TASK INPUT:
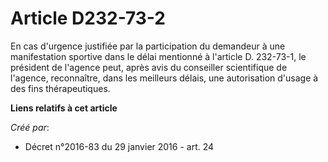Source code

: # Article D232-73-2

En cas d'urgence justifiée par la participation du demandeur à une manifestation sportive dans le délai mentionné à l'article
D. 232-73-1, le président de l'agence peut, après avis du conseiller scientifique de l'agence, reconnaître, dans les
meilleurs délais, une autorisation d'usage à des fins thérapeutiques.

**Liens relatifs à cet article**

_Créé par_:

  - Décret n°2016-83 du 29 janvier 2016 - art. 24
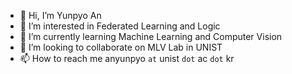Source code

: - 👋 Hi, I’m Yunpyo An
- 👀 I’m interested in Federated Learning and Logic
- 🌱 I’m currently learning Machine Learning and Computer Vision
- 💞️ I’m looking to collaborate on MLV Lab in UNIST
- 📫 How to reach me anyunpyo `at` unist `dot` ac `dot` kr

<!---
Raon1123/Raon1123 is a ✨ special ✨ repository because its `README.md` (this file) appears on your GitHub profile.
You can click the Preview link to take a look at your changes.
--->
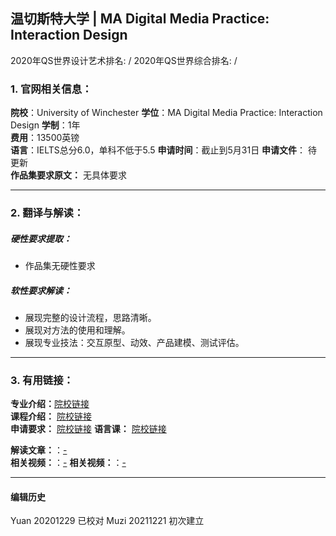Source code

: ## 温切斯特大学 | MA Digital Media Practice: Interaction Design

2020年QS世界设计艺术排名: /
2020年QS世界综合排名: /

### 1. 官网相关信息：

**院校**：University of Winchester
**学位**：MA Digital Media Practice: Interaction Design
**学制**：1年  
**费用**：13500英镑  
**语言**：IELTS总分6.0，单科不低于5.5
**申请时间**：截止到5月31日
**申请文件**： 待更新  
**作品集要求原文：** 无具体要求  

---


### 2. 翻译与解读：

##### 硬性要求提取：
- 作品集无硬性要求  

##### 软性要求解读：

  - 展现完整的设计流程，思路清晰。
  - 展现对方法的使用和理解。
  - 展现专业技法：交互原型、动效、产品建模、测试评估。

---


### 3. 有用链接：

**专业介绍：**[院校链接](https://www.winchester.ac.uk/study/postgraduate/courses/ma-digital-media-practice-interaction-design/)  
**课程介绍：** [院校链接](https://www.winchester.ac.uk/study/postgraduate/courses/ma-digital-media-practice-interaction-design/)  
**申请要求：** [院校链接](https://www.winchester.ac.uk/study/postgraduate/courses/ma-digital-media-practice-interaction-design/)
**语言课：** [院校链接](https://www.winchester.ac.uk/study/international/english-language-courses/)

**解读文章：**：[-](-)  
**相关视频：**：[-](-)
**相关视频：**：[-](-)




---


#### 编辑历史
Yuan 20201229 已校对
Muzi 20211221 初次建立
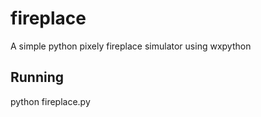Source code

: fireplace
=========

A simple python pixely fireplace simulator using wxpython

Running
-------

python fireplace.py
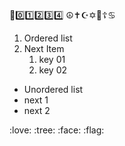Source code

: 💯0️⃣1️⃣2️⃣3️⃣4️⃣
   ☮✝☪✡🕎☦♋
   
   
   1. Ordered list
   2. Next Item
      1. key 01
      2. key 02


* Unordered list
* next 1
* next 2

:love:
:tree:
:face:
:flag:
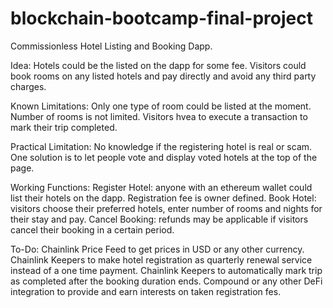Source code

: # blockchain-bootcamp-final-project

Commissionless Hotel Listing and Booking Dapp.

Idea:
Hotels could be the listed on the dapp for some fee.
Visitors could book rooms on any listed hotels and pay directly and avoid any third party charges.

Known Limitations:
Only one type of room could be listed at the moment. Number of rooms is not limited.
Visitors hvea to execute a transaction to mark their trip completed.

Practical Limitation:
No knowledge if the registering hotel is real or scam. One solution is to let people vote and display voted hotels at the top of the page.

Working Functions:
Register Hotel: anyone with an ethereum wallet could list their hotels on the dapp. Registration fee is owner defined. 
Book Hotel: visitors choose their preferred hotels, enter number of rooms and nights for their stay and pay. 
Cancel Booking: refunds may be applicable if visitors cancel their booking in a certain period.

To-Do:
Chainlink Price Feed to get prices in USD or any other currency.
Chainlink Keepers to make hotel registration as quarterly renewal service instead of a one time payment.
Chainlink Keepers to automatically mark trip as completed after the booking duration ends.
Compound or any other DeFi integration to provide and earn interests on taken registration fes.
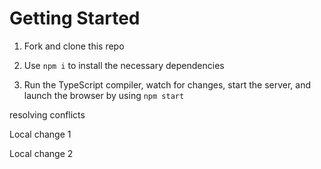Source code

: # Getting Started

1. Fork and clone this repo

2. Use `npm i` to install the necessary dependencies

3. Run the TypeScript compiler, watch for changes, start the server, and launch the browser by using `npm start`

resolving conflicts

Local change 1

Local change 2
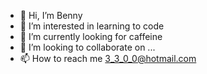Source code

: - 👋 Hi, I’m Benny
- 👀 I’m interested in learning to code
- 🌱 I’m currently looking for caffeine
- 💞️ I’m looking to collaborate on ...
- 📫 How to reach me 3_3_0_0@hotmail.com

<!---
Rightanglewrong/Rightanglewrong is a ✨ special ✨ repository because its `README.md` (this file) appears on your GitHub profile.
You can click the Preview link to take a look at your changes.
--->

WHAT IS EXPECTED: Every line holding the string "GitHub" should be copied here, so please find those lines in the data.

OUTPUT OF THE EXERCISE:
Raon1123/Raon1123 is a ✨ special ✨ repository because its `README.md` (this file) appears on your GitHub profile.
Rightanglewrong/Rightanglewrong is a ✨ special ✨ repository because its `README.md` (this file) appears on your GitHub profile.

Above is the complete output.